• **Work to complete**:
Only the lines from the top of the material through the line containing "the GPN-SSN model. These" should be restated, each one exactly.

• **Records supplied**:
[Start of Attachment]

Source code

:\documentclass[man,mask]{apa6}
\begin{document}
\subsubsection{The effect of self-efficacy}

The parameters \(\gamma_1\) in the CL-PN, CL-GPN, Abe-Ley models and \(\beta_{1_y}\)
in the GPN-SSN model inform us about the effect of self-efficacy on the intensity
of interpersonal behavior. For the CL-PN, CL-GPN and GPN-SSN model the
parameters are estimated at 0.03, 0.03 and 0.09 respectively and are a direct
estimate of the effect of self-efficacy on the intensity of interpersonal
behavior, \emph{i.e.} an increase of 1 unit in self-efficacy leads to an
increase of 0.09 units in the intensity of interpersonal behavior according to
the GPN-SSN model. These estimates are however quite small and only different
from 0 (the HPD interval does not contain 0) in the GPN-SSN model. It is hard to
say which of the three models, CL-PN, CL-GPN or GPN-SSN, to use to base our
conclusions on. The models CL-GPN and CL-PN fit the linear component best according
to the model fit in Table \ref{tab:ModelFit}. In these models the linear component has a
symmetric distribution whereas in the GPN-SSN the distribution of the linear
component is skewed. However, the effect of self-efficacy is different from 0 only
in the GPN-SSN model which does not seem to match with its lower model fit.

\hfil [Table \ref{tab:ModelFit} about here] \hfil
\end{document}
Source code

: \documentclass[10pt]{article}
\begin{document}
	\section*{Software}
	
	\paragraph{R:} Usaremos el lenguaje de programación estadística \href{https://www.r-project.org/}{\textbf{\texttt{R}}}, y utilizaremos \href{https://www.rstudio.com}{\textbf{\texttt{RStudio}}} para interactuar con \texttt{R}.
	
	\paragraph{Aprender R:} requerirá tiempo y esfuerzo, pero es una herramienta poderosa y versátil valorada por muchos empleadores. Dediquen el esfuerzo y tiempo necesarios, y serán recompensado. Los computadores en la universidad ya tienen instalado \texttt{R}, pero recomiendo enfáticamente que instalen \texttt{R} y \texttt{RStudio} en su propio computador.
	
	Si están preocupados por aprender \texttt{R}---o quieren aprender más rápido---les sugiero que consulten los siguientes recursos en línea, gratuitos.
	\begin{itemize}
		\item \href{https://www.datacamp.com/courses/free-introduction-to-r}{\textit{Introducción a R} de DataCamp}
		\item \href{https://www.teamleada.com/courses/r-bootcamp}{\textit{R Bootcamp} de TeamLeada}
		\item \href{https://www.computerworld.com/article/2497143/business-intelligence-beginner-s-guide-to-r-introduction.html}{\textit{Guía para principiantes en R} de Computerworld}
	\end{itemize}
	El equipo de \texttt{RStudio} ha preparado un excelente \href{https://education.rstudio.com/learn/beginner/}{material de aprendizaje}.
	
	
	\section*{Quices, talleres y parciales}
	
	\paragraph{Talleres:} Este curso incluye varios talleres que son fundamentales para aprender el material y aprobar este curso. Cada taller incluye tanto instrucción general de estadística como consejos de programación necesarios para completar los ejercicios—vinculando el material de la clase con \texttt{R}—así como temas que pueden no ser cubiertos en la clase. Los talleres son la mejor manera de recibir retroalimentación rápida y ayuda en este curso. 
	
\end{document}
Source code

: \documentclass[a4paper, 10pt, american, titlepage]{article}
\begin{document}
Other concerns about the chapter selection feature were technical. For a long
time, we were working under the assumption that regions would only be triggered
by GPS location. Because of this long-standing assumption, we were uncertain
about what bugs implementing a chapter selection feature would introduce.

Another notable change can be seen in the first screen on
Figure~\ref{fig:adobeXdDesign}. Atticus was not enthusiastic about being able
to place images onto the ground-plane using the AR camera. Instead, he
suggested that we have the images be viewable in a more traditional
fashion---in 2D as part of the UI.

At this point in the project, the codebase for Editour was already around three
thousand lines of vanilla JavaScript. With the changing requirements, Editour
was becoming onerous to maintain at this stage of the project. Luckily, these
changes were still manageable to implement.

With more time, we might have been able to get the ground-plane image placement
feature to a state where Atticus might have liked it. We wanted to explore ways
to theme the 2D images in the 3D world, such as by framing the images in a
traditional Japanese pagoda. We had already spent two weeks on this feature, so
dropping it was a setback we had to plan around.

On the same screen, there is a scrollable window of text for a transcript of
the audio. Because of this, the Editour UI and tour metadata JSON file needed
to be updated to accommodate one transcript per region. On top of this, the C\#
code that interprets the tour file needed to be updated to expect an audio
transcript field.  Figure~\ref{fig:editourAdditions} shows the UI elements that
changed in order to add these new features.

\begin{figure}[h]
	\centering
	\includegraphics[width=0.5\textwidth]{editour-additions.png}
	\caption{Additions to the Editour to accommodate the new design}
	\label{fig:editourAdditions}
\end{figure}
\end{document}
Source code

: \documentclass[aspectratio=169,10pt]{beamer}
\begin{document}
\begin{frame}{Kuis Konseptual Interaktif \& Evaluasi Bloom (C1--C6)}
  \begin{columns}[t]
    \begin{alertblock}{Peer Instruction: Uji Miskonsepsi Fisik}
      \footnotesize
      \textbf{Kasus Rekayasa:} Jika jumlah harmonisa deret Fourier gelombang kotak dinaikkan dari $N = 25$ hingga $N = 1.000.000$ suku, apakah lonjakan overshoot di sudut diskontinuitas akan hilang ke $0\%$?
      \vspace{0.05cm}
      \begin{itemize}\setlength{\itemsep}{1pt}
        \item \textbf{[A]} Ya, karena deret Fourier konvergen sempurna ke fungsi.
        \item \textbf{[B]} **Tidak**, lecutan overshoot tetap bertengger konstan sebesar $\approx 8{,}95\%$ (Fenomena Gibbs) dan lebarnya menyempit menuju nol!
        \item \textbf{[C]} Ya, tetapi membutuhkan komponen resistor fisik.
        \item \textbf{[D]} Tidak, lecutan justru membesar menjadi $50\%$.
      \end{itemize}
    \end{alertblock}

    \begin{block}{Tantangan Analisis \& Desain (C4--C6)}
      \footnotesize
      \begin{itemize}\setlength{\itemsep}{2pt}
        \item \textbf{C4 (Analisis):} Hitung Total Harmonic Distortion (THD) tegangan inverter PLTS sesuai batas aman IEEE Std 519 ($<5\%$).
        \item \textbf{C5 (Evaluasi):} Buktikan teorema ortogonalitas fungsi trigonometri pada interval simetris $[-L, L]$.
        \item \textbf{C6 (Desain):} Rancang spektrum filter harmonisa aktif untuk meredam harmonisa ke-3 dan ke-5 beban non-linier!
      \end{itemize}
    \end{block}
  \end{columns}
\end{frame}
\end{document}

[End of Attachment]

• **Solution to this problem**:
Source code

:\documentclass[man,mask]{apa6}
\begin{document}
\subsubsection{The effect of self-efficacy}

The parameters \(\gamma_1\) in the CL-PN, CL-GPN, Abe-Ley models and \(\beta_{1_y}\)
in the GPN-SSN model inform us about the effect of self-efficacy on the intensity
of interpersonal behavior. For the CL-PN, CL-GPN and GPN-SSN model the
parameters are estimated at 0.03, 0.03 and 0.09 respectively and are a direct
estimate of the effect of self-efficacy on the intensity of interpersonal
behavior, \emph{i.e.} an increase of 1 unit in self-efficacy leads to an
increase of 0.09 units in the intensity of interpersonal behavior according to
the GPN-SSN model. These estimates are however quite small and only different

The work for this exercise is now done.